Colton glanced around. “Where’s Salisbury?”

“Jaya took him home to her place.”

Poor dog.

He took Shelby’s hand. “Any new info on our bomber?”

“No.”

That was it. Just no.

Her face, her stiff body, her voice. “Are you pissed at me?”

She didn’t say anything but the set of her mouth confirmed it.

“Beatrice told you about the report.”

“You knew about it and didn’t say anything.”

Being grilled about a phantom report wasn’t exactly making him feel better. “A man who wakes up after emergency surgery to find the most beautiful woman in the world at his bedside usually expects some fussin’ over him.

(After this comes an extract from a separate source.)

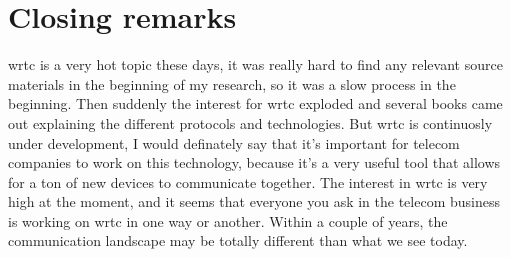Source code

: \section{Closing remarks}
\gls{wrtc} is a very hot topic these days, it was really hard to find any relevant source materials in the beginning of my research, so it was a slow process in the beginning. Then suddenly the interest for \gls{wrtc} exploded and several books came out explaining the different protocols and technologies. But \gls{wrtc} is continuosly under development, I would definately say that it's important for telecom companies to work on this technology, because it's a very useful tool that allows for a ton of new devices to communicate together. The interest in \gls{wrtc} is very high at the moment, and it seems that everyone you ask in the telecom business is working on \gls{wrtc} in one way or another. Within a couple of years, the communication landscape may be totally different than what we see today.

Maybe a kiss, a thank-God-you’re-alive. Call me crazy, but I don’t think most men get interrogated before they’re even off their heart monitor.”

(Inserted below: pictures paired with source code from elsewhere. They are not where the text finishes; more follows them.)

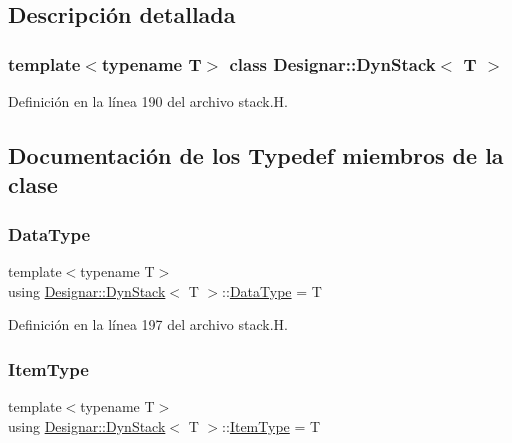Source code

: \subsection{Descripción detallada}
\subsubsection*{template$<$typename T$>$\newline
class Designar\+::\+Dyn\+Stack$<$ T $>$}



Definición en la línea 190 del archivo stack.\+H.



\subsection{Documentación de los \textquotesingle{}Typedef\textquotesingle{} miembros de la clase}
\mbox{\label{class_designar_1_1_dyn_stack_afb7dc9ebd5c844450d997e38b195f3bb}} 
\subsubsection{\texorpdfstring{Data\+Type}{DataType}}
{\footnotesize\ttfamily template$<$typename T$>$ \\
using \hyperlink{class_designar_1_1_dyn_stack}{Designar\+::\+Dyn\+Stack}$<$ T $>$\+::\hyperlink{class_designar_1_1_fixed_array_a3e37931b909b840cb7a40fc73f12bcf5}{Data\+Type} =  T}



Definición en la línea 197 del archivo stack.\+H.

\mbox{\label{class_designar_1_1_dyn_stack_a2e50015faeef3234802046097db79f73}} 
\subsubsection{\texorpdfstring{Item\+Type}{ItemType}}
{\footnotesize\ttfamily template$<$typename T$>$ \\
using \hyperlink{class_designar_1_1_dyn_stack}{Designar\+::\+Dyn\+Stack}$<$ T $>$\+::\hyperlink{class_designar_1_1_fixed_array_abfeb4e683cee75ae782ad20294c4c808}{Item\+Type} =  T}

She leaned over, planted a kiss on his cheek and sat back. “Why didn’t you tell me?”

There were a lot of things he hadn’t. “About what exactly?”

“You know what.” She huffed, exasperated. “About this report. Beatrice claims someone filed this anonymously through the FBI’s system—which is impossible—and then someone else deleted it. She thinks I’m involved.”

You are. “It was either you or Agent Calisto. You were the only two Feds on the rescue mission with my team, and Calisto didn’t see what happened.”

Her eyes narrowed a moment, then fell to the sheets and their intertwined hands. “Why can’t I remember what happened that night?”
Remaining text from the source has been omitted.